Milliyetçilik, son asrın en etkili ve en uzun ömürlü doktrini. Sosyolojik değişime paralel olarak aşılacağı ve kısa ömürlü olacağı tahmin ediliyordu. Öyle olmadı, Milliyetçilik hayatiyetini sürdürmekle kalmadı etki alanını daha da genişletti.
Lıah Greenfeld, “Milliyetçilik, Bir Kısa Tarih” isimli çalışmasında, milliyetçiliğin tarihini ve niçin geçmişte kalmadığını irdeliyor.
Kitap, milliyetçiliğe giden yolu, milliyetçilik öncesi toplumlardaki eşitsizliğin açtığını iddia ederek başlıyor. “Soylularla halk arasındaki eşitsizlik, insanlarla evcil hayvanlar arasındaki eşitsizlik gibiydi. Nasıl bir tavuğun doğup sonradan at olması ya da tersi mümkün değilse bir zümreden diğerine geçmek mümkün değildi…Öyle ki mesela Voltaire’in kadim dostu Madam Du Chatelet, ‘erkek hizmetçilerinin önünde soyunmaktan çekinmiyordu, çünkü kimse onu bu adamların gerçek et ve kemikten insanlar olduğuna inandıramazdı.”(s.15-17) Halkla soylular ve yöneticiler arasındaki mesafe o kadar büyüktü ki, “İnsanlar eşit yaratılmıştır” diye bir düşünce, bir önerme yoktu. Bunu ilk defa 1776 tarihli Amerika Bağımsızlık Bildirgesi yapacak ve “Bütün insanlar eşit yaratılmıştır” diyecekti. O günün şartlarında bu bir devrimdi. On sekizinci yüzyılın sonuna kadar eşitlik fikri insanlığın çoğunluğu için garip ve yabancıydı. Peki, bu fikre bu kadar çabuk nasıl ikna olmuştuk? Yazara göre bunun cevabı milliyetçilikti.(s.18). Milliyetçilik, soylu/halk ayrımını kaldırarak herkesi eşitlemiş ve Batılı toplumları eşit bireylerden oluşan millete dönüştürmüştü.

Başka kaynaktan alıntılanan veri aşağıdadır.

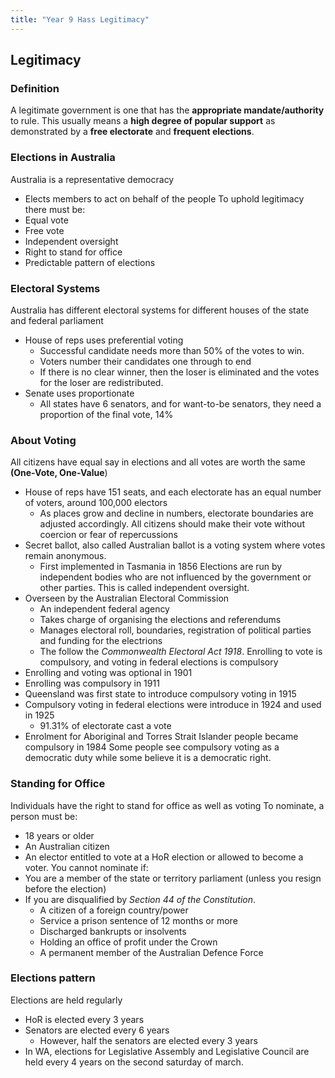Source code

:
 ```yaml
---
title: "Year 9 Hass Legitimacy"
---
```


## Legitimacy

### Definition
A legitimate government is one that has the **appropriate mandate/authority** to rule. This usually means a **high degree of popular support** as demonstrated by a **free electorate** and **frequent elections**.

### Elections in Australia
Australia is a representative democracy
- Elects members  to act on behalf of the people
To uphold legitimacy there must be:
- Equal vote
- Free vote
- Independent oversight
- Right to stand for office
- Predictable pattern of elections

### Electoral Systems
Australia has different electoral systems for different houses of the state and federal parliament
- House of reps uses preferential voting
	- Successful candidate needs more than 50% of the votes to win.
	- Voters number their candidates one through to end
	- If there is no clear winner, then the loser is eliminated and the votes for the loser are redistributed.
- Senate uses proportionate
	- All states have 6 senators, and for want-to-be senators, they need a proportion of the final vote, 14%

### About Voting
All citizens have equal say in elections and all votes are worth the same **(One-Vote, One-Value**)
- House of reps have 151 seats, and each electorate has an equal number of voters, around 100,000 electors
	- As places grow and decline in numbers, electorate boundaries are adjusted accordingly.
All citizens should make their vote without coercion or fear of repercussions
- Secret ballot, also called Australian ballot is a voting system where votes remain anonymous.
	- First implemented in Tasmania in 1856
Elections are run by independent bodies who are not influenced by the government or other parties. This is called independent oversight.
- Overseen by the Australian Electoral Commission
	- An independent federal agency
	- Takes charge of organising the elections and referendums
	- Manages electoral roll, boundaries, registration of political parties and funding for the electrions
	- The follow the *Commonwealth Electoral Act 1918*.
Enrolling to vote is compulsory, and voting in federal elections is compulsory
- Enrolling and voting was optional in 1901
- Enrolling was compulsory in 1911
- Queensland was first state to introduce compulsory voting in 1915
- Compulsory voting in federal elections were introduce in 1924 and used in 1925
	- 91.31% of electorate cast a vote
- Enrolment for Aboriginal and Torres Strait Islander people became compulsory in 1984
Some people see compulsory voting as a democratic duty while some believe it is a democratic right.
### Standing for Office
Individuals have the right to stand for office as well as voting
To nominate, a person must be:
- 18 years or older
- An Australian citizen
- An elector entitled to vote at a HoR election or allowed to become a voter.
You cannot nominate if:
- You are a member of the state or territory parliament (unless you resign before the election)
- If you are disqualified by *Section 44 of the Constitution*.
	- A citizen of a foreign country/power
	- Service a prison sentence of 12 months or more
	- Discharged bankrupts or insolvents
	- Holding an office of profit under the Crown
	- A permanent member of the Australian Defence Force
### Elections pattern
Elections are held regularly
- HoR is elected every 3 years
- Senators are elected every 6 years
	- However, half the senators are elected every 3 years
- In WA, elections for Legislative Assembly and Legislative Council are held every 4 years on the second saturday of march.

Eşitlik fikrinin yansıması büyüktü; zira toplumun kaderi ile ilgili karar verme yetkisi de el değiştirip, nüfusun tamamına ait olduğu kabul ediliyordu. Böylece kişi, kendi kaderinin belirleyicisi haline geliyor, modern özerk fail olarak birey fikri doğuyordu. Durkheim ” birey modern toplum tarafından yaratılmıştır, toplumlar bin yıldır birey olmaksızın var oldu” (s.26) derken bu gerçeğe işaret etmişti. Milleti, kaderinin belirleyicisi yapan milliyetçilik, bu yönüyle demokrasinin de kaynağı ve zemini oluyordu.
Greenfeld, ilk milletleşme ve milliyetçiliğin İngiltere’de ortaya çıktığı kanaatindedir. “Milli haysiyet duygusu, ulusal bilinci rekabetçi hale getirerek, daha ilk günlerinden itibaren İngilizleri bir saygı yarışına itti. İngilizler bunu yapan ilk milletti. On altıncı yüzyılda bu bilince başka hiçbir yerde rastlanmıyordu.” (s.30) Bu rekabet duygusu, kısa zamanda ekonomik milliyetçiliği doğuracak, on altıncı yüzyıl başlarında Londra’da sadece yetersiz bir kütüphane ve beş ya da altı bilgili insan varken, yirmi otuz yıl içinde seküler bir edebiyat ve yüz yılın sonunda bu edebiyatın doğurduğu bir Shakespeare ortaya çıkacak,”(s.40-41) neticede milliyetçilik, bu küçük ada devletini ateşleyerek, kısa zamanda büyük bir imparatorluk haline getirecekti.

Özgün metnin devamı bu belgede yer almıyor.